Vectors in three dimensions behave just like vectors in the plane, except that they have three entries instead of two (and so are harder to draw). To the three coordinate axes are associated basic unit vectors $\bf i$, $\bf j$, and $\bf k$ of length $1$ in the direction of the $x$-axis, $y$-axis, and $z$-axis respectively.

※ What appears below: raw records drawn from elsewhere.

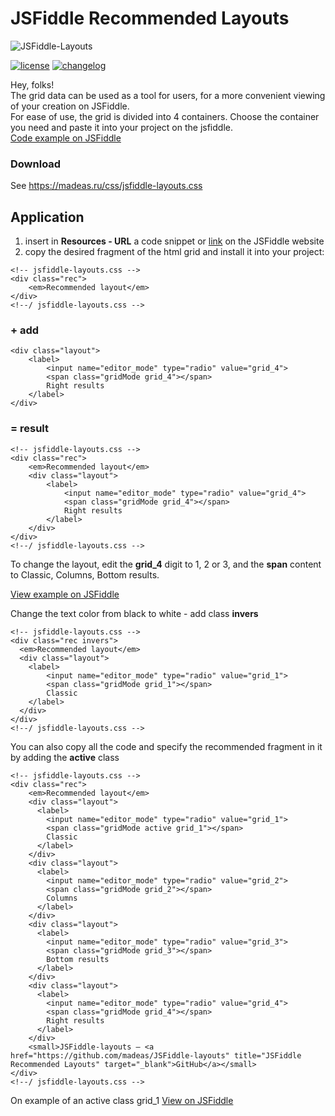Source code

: # JSFiddle Recommended Layouts

![JSFiddle-Layouts](https://madeas.ru/wp-content/uploads/2018/04/bg-art_22.png "JSFiddle Recommended Layouts")

<a href="/LICENSE.md"><img src="https://camo.githubusercontent.com/85e1dd5bc10efc714bde30575f2ba9720ef1d235/68747470733a2f2f696d672e736869656c64732e696f2f6e706d2f6c2f6e6f726d616c697a652e6373732e7376673f7374796c653d666c61742d737175617265" alt="license" data-canonical-src="https://img.shields.io/npm/l/normalize.css.svg?style=flat-square" style="max-width:100%;"></a> <a href="/CHANGELOG.md"><img src="https://camo.githubusercontent.com/e105f99fc4e9949b153a9de29f1eadbc3c33df23/68747470733a2f2f696d672e736869656c64732e696f2f62616467652f6368616e67656c6f672d6d642d626c75652e7376673f7374796c653d666c61742d737175617265" alt="changelog" data-canonical-src="https://img.shields.io/badge/changelog-md-blue.svg?style=flat-square" style="max-width:100%;"></a>

Hey, folks!  
The grid data can be used as a tool for users, for a more convenient viewing of your creation on JSFiddle.  
For ease of use, the grid is divided into 4 containers. Choose the container you need and paste it into your project on the jsfiddle.  
[Code example on JSFiddle][id1]

### Download
See https://madeas.ru/css/jsfiddle-layouts.css

## Application

1. insert in **Resources - URL** a code snippet or [link][id2] on the JSFiddle website
2. copy the desired fragment of the html grid and install it into your project:  
>
    <!-- jsfiddle-layouts.css -->
    <div class="rec">
        <em>Recommended layout</em>
    </div>
    <!--/ jsfiddle-layouts.css -->
    
### + add  
>
    <div class="layout">
        <label>
            <input name="editor_mode" type="radio" value="grid_4">
            <span class="gridMode grid_4"></span>
            Right results
        </label>
    </div>
    
### = result
>
    <!-- jsfiddle-layouts.css -->
    <div class="rec">
        <em>Recommended layout</em>
        <div class="layout">
            <label>
                <input name="editor_mode" type="radio" value="grid_4">
                <span class="gridMode grid_4"></span>
                Right results
            </label>
        </div>
    </div>
    <!--/ jsfiddle-layouts.css -->

To change the layout, edit the **grid_4** digit to 1, 2 or 3, and the **span** content to Classic, Columns, Bottom results.

[View example on JSFiddle][id3]

Change the text color from black to white - add class **invers**
>
    <!-- jsfiddle-layouts.css -->
    <div class="rec invers">
      <em>Recommended layout</em>
      <div class="layout">
        <label>
            <input name="editor_mode" type="radio" value="grid_1">
            <span class="gridMode grid_1"></span>
            Classic
        </label>
      </div>
    </div>
    <!--/ jsfiddle-layouts.css -->
    
You can also copy all the code and specify the recommended fragment in it by adding the **active** class
>
    <!-- jsfiddle-layouts.css -->
    <div class="rec">
        <em>Recommended layout</em>
        <div class="layout">
          <label>
            <input name="editor_mode" type="radio" value="grid_1">
            <span class="gridMode active grid_1"></span>
            Classic
          </label>
        </div>
        <div class="layout">
          <label>
            <input name="editor_mode" type="radio" value="grid_2">
            <span class="gridMode grid_2"></span>
            Columns
          </label>
        </div>
        <div class="layout">
          <label>
            <input name="editor_mode" type="radio" value="grid_3">
            <span class="gridMode grid_3"></span>
            Bottom results
          </label>
        </div>
        <div class="layout">
          <label>
            <input name="editor_mode" type="radio" value="grid_4">
            <span class="gridMode grid_4"></span>
            Right results
          </label>
        </div>
        <small>JSFiddle-layouts — <a href="https://github.com/madeas/JSFiddle-layouts" title="JSFiddle Recommended Layouts" target="_blank">GitHub</a></small>
    </div>
    <!--/ jsfiddle-layouts.css -->

On example of an active class grid_1 [View on JSFiddle][id4]

[id1]: https://jsfiddle.net/madeas/ouLehk70/ "Code example on JSFiddle"
[id2]: https://madeas.ru/css/jsfiddle-layouts.css "jsfiddle-layouts.css"
[id3]: https://jsfiddle.net/madeas/q2p2ydk6/ "Full example on JSFiddle"
[id4]: https://jsfiddle.net/madeas/L54xt3ej/ "Example on JSFiddle"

Then, the earlier figure relating the coordinates of a point $P(a,\,b,\,c)$ to the coordinate axes shows that the vector $a\,{\bf i} + b\,{\bf j} +c\,{\bf k}$ is equal to the displacement vector $\overrightarrow{OP}$. So a vector ${\bf v}$ in $3$-space can be represented by $${\bf v} \ = \ \langle\, a,\,b,\, c\,\rangle \ = \ a\,{\bf i} + b\,{\bf j} +c\,{\bf k} $$ The values of $a,\, b,$ and $c$ are called the components of $\bf v$. Addition, subtraction and scalar multiplication of vectors in 3-space then proceeds one variable at a time, just as before: $${\bf u} + {\bf v} = \langle a_1,\, b_1,\,c_1 \rangle + \langle a_2,\, b_2,\, c_2 \rangle = \langle a_1+a_2,\, b_1+b_2,\, c_1+c_2 \rangle\,,$$ $$\lambda {\bf w} = \lambda \langle c,\, d,\, e\rangle =\langle \lambda c,\, \lambda d,\, \lambda e \rangle\,.$$ Notice also that $${\bf i} = \langle 1,\,0,\,0\rangle, \qquad {\bf j} = \langle 0,\,1,\,0\rangle, \qquad {\bf k} = \langle 0,\,0,\,1\rangle, $$ $$\|a\,{\bf i} + b\,{\bf j} +c\,{\bf k}\| \ = \ \sqrt{a^2+b^2+c^2}\,.$$ By introducing coordinates into vectors, many algebraic, geometric and function-theoretic possibilities become available - that's the whole point!!